Lines from the one containing "On one side, there" through the final line of the entries below: reproduce them exactly, all of them and only them.

++++ GIVEN RECORDS

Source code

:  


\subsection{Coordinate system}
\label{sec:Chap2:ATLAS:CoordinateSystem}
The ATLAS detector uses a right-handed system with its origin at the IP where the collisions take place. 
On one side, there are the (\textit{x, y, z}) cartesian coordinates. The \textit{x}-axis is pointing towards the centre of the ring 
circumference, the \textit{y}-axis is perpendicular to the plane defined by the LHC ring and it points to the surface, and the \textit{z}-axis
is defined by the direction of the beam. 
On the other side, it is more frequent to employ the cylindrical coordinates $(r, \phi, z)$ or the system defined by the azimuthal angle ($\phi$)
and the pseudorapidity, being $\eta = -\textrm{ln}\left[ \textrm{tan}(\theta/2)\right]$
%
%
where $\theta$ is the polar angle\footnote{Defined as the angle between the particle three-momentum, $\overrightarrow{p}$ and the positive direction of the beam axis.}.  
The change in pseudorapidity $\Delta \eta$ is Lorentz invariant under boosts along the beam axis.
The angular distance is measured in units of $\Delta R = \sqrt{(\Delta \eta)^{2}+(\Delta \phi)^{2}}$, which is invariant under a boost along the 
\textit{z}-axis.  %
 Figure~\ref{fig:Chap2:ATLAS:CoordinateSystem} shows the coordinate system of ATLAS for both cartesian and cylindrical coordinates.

++++++++

## THE ANSWER
On one side, there are the (\textit{x, y, z}) cartesian coordinates. The \textit{x}-axis is pointing towards the centre of the ring 
circumference, the \textit{y}-axis is perpendicular to the plane defined by the LHC ring and it points to the surface, and the \textit{z}-axis
is defined by the direction of the beam. 
On the other side, it is more frequent to employ the cylindrical coordinates $(r, \phi, z)$ or the system defined by the azimuthal angle ($\phi$)
and the pseudorapidity, being $\eta = -\textrm{ln}\left[ \textrm{tan}(\theta/2)\right]$
%
%
where $\theta$ is the polar angle\footnote{Defined as the angle between the particle three-momentum, $\overrightarrow{p}$ and the positive direction of the beam axis.}.  
The change in pseudorapidity $\Delta \eta$ is Lorentz invariant under boosts along the beam axis.
The angular distance is measured in units of $\Delta R = \sqrt{(\Delta \eta)^{2}+(\Delta \phi)^{2}}$, which is invariant under a boost along the 
\textit{z}-axis.  %
 Figure~\ref{fig:Chap2:ATLAS:CoordinateSystem} shows the coordinate system of ATLAS for both cartesian and cylindrical coordinates.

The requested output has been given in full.